I N S U L A R I D A D E

(Ronaldo Cagiano*)

Somos todos estrangeiros
nesta cidade
neste corpo que acorda.
(Heitor Ferraz)

Passageiro num fim de dia extenuante, o Grande Circular deixava a W-3 Sul e contornava a pista de retorno em frente ao Corpo de Bombeiros para penetrar no amplo sistema viário que leva ao Setor de Embaixadas, ao Aeroporto, à Via L-2, ao Núcleo Bandeirante e à Saída Sul, quando minha atenção migrou das páginas que eu lia, para flagrar o sujeito ao meu lado a tentar o diálogo, mas meus olhos detidos numa leitura intensa e sedutora de A morte Feliz, de Camus, ainda não haviam permitido desviar o olhar para aquela criatura que me fitava, com a intermitência de miradas esquivas, desde que tomei o coletivo no ponto perto do Brasília Rádio Center.
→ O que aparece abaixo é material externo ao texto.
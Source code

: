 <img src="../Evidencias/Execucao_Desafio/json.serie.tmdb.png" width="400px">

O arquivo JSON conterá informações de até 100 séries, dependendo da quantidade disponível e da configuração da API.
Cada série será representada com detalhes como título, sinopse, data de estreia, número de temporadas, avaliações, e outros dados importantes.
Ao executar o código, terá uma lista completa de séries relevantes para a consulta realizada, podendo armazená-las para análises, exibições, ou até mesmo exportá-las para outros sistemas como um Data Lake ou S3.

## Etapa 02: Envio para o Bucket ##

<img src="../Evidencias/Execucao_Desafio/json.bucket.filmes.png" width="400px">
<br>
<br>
Concentrado estava, concentrado fiquei, em Patrice Mersault, em Roland Zagreus, num ponto qualquer da Argélia, onde o livro me transportava numa velocidade superior à do coletivo, aos mundos absurdos da existência humana. Nesses longos minutos de assédio ocular, diante da minha imobilidade alheia aos sentimentos e atitudes próximos, a impaciência da alma ao meu lado ia agredindo minha leitura, uma leitura sobre questões intrigantes da natureza humana. Mas o que poderia ser mais intrigante que a sua insistência em ser notado, ouvido, além do mar de nadas e obviedades que nos cercavam?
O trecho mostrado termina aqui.